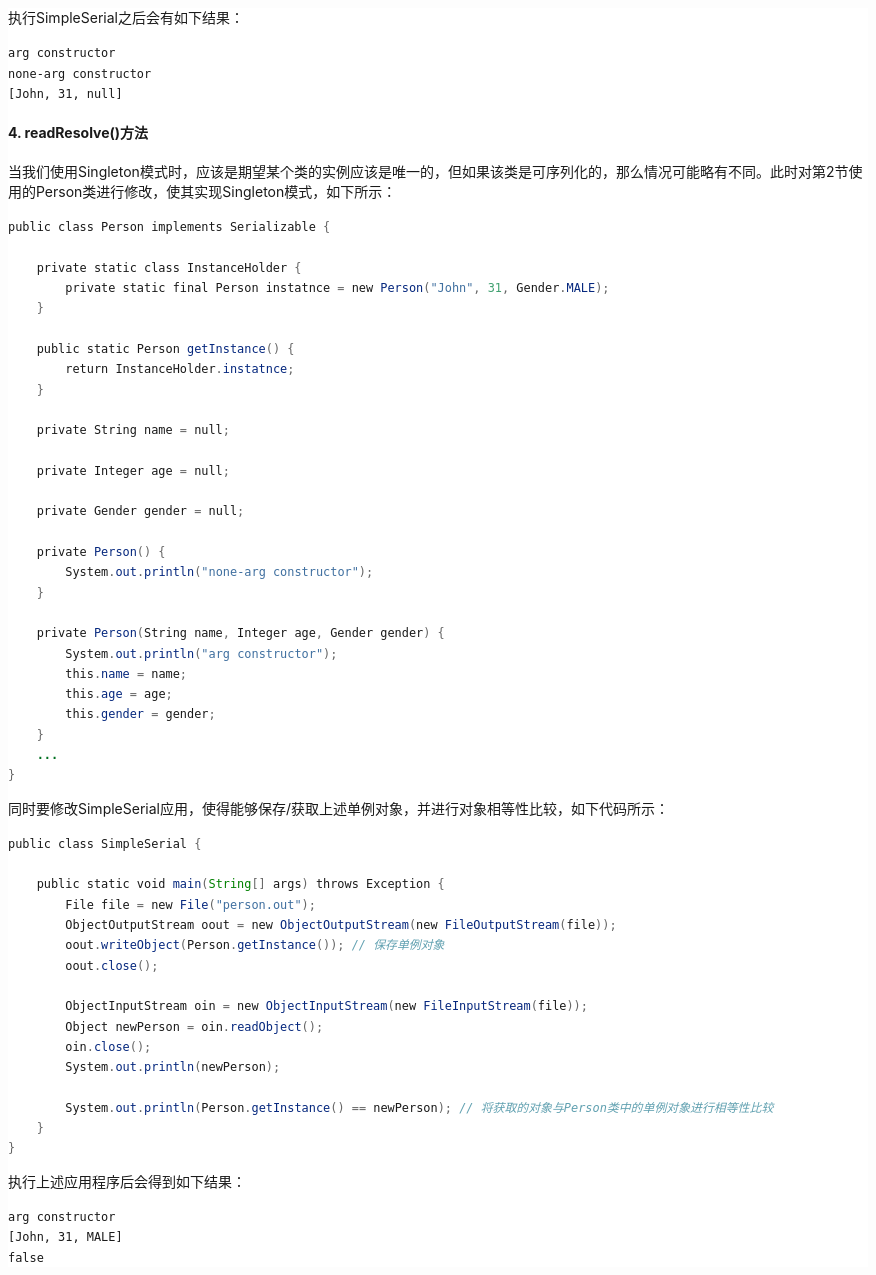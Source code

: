 执行SimpleSerial之后会有如下结果：
```log
arg constructor  
none-arg constructor  
[John, 31, null] 
```
#### 4. readResolve()方法

当我们使用Singleton模式时，应该是期望某个类的实例应该是唯一的，但如果该类是可序列化的，那么情况可能略有不同。此时对第2节使用的Person类进行修改，使其实现Singleton模式，如下所示：
```java
public class Person implements Serializable {  
 
    private static class InstanceHolder {  
        private static final Person instatnce = new Person("John", 31, Gender.MALE);  
    }  
 
    public static Person getInstance() {  
        return InstanceHolder.instatnce;  
    }  
 
    private String name = null;  
 
    private Integer age = null;  
 
    private Gender gender = null;  
 
    private Person() {  
        System.out.println("none-arg constructor");  
    }  
 
    private Person(String name, Integer age, Gender gender) {  
        System.out.println("arg constructor");  
        this.name = name;  
        this.age = age;  
        this.gender = gender;  
    }  
    ...  
} 
```
同时要修改SimpleSerial应用，使得能够保存/获取上述单例对象，并进行对象相等性比较，如下代码所示：
```java
public class SimpleSerial {  
 
    public static void main(String[] args) throws Exception {  
        File file = new File("person.out");  
        ObjectOutputStream oout = new ObjectOutputStream(new FileOutputStream(file));  
        oout.writeObject(Person.getInstance()); // 保存单例对象  
        oout.close();  
 
        ObjectInputStream oin = new ObjectInputStream(new FileInputStream(file));  
        Object newPerson = oin.readObject();  
        oin.close();  
        System.out.println(newPerson);  
 
        System.out.println(Person.getInstance() == newPerson); // 将获取的对象与Person类中的单例对象进行相等性比较  
    }  
} 
```
执行上述应用程序后会得到如下结果：
```log
arg constructor  
[John, 31, MALE]  
false 
```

※ ※ ※

**WHAT TO WORK ON:** Without including any picture, output all the material exactly as it appears.

**WRITTEN REPLY:**
Source code

: 执行SimpleSerial之后会有如下结果：
```log
arg constructor  
none-arg constructor  
[John, 31, null] 
```
#### 4. readResolve()方法

当我们使用Singleton模式时，应该是期望某个类的实例应该是唯一的，但如果该类是可序列化的，那么情况可能略有不同。此时对第2节使用的Person类进行修改，使其实现Singleton模式，如下所示：
```java
public class Person implements Serializable {  
 
    private static class InstanceHolder {  
        private static final Person instatnce = new Person("John", 31, Gender.MALE);  
    }  
 
    public static Person getInstance() {  
        return InstanceHolder.instatnce;  
    }  
 
    private String name = null;  
 
    private Integer age = null;  
 
    private Gender gender = null;  
 
    private Person() {  
        System.out.println("none-arg constructor");  
    }  
 
    private Person(String name, Integer age, Gender gender) {  
        System.out.println("arg constructor");  
        this.name = name;  
        this.age = age;  
        this.gender = gender;  
    }  
    ...  
} 
```
同时要修改SimpleSerial应用，使得能够保存/获取上述单例对象，并进行对象相等性比较，如下代码所示：
```java
public class SimpleSerial {  
 
    public static void main(String[] args) throws Exception {  
        File file = new File("person.out");  
        ObjectOutputStream oout = new ObjectOutputStream(new FileOutputStream(file));  
        oout.writeObject(Person.getInstance()); // 保存单例对象  
        oout.close();  
 
        ObjectInputStream oin = new ObjectInputStream(new FileInputStream(file));  
        Object newPerson = oin.readObject();  
        oin.close();  
        System.out.println(newPerson);  
 
        System.out.println(Person.getInstance() == newPerson); // 将获取的对象与Person类中的单例对象进行相等性比较  
    }  
} 
```
执行上述应用程序后会得到如下结果：
```log
arg constructor  
[John, 31, MALE]  
false 
```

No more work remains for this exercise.